(Stored data)

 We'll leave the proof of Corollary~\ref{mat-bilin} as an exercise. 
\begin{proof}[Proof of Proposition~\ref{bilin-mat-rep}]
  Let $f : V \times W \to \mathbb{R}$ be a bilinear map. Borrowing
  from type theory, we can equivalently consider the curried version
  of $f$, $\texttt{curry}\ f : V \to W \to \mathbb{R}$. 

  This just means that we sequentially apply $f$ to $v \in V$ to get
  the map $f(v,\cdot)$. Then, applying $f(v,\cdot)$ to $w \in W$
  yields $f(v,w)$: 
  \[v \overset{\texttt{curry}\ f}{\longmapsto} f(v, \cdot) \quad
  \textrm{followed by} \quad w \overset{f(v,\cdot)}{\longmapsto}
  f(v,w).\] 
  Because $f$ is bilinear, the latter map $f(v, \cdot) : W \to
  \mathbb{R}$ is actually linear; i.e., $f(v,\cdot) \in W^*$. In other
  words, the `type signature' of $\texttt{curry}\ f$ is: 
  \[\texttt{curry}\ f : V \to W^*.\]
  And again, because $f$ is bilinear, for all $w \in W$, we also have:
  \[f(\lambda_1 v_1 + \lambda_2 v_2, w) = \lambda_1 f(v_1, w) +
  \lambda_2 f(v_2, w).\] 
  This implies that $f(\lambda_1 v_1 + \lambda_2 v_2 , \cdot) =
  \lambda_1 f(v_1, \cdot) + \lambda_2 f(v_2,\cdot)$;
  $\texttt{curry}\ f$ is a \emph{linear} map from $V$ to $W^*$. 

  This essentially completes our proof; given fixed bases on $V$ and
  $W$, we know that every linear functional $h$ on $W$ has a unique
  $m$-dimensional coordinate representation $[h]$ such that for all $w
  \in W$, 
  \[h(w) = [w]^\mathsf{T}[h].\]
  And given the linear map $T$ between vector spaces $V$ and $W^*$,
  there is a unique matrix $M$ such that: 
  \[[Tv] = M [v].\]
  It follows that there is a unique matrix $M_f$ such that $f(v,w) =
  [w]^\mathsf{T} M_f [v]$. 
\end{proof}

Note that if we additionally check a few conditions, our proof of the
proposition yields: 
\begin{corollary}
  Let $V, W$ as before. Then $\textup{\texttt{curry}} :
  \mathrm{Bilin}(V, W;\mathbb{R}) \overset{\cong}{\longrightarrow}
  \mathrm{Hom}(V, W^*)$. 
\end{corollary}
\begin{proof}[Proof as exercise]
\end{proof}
--
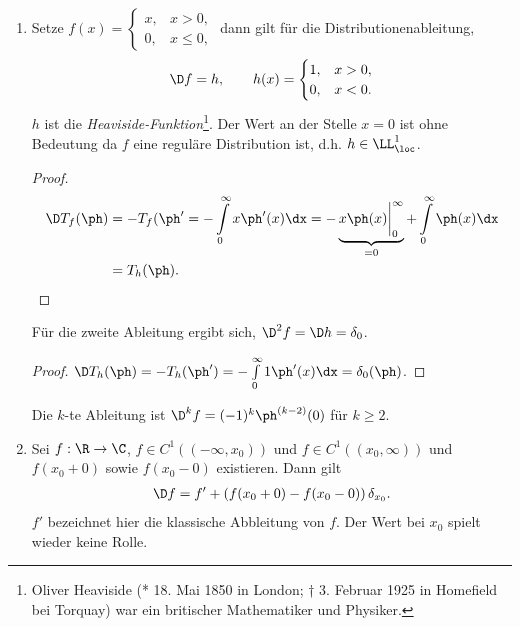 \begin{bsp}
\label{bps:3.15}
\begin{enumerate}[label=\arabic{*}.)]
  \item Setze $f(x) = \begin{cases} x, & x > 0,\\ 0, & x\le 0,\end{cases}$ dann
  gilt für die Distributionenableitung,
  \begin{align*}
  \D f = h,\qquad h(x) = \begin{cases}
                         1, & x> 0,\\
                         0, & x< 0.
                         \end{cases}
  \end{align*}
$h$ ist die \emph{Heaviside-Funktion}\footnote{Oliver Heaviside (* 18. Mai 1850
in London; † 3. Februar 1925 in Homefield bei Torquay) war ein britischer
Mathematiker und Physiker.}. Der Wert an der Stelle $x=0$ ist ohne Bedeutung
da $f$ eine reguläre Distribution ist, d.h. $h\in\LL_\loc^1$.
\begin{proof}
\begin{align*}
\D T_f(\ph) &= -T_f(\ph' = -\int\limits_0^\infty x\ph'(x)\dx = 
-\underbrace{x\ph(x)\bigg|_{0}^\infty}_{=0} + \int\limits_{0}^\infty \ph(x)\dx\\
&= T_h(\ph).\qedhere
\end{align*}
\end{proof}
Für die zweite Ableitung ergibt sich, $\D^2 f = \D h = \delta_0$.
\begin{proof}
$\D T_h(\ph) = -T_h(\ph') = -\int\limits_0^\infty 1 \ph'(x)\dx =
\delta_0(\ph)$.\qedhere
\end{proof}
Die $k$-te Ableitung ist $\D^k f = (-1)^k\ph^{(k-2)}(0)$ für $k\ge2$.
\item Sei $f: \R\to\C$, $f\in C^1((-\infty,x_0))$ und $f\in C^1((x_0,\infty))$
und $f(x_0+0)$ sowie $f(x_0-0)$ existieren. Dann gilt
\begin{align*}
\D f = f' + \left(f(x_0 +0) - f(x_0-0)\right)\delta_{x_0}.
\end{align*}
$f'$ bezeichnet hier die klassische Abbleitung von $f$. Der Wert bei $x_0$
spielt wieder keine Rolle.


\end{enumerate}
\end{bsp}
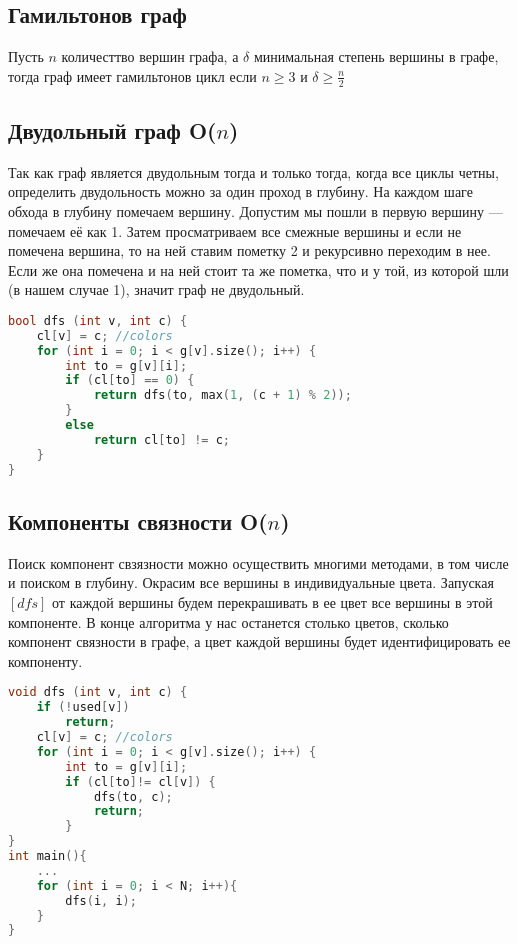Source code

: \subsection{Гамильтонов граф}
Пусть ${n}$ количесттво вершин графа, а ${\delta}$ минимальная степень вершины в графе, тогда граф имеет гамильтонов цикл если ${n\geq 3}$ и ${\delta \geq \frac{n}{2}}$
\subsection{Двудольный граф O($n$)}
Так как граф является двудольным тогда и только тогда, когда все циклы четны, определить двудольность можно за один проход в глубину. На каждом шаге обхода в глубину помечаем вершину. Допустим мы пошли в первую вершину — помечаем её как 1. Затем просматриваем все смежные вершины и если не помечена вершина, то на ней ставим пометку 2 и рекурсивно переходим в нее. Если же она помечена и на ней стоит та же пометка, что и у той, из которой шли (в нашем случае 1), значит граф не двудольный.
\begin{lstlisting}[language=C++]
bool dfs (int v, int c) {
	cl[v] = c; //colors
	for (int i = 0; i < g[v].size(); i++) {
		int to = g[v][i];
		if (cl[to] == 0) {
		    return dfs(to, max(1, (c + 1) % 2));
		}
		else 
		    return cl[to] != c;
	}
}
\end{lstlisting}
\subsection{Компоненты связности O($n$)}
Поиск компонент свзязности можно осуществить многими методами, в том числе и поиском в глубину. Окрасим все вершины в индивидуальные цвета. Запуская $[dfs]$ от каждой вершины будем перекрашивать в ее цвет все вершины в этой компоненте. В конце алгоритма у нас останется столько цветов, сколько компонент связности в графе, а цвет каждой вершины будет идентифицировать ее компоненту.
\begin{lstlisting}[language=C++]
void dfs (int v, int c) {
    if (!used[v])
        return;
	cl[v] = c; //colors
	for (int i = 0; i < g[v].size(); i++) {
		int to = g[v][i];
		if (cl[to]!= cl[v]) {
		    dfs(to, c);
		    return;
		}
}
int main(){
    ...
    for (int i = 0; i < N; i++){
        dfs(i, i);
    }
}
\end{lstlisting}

PROBLEM:
All lines in the records with the string "infty" should be copied out.

SOLUTION FOR THIS TASK:
\D T_f(\ph) &= -T_f(\ph' = -\int\limits_0^\infty x\ph'(x)\dx = 
-\underbrace{x\ph(x)\bigg|_{0}^\infty}_{=0} + \int\limits_{0}^\infty \ph(x)\dx\\
$\D T_h(\ph) = -T_h(\ph') = -\int\limits_0^\infty 1 \ph'(x)\dx =
\item Sei $f: \R\to\C$, $f\in C^1((-\infty,x_0))$ und $f\in C^1((x_0,\infty))$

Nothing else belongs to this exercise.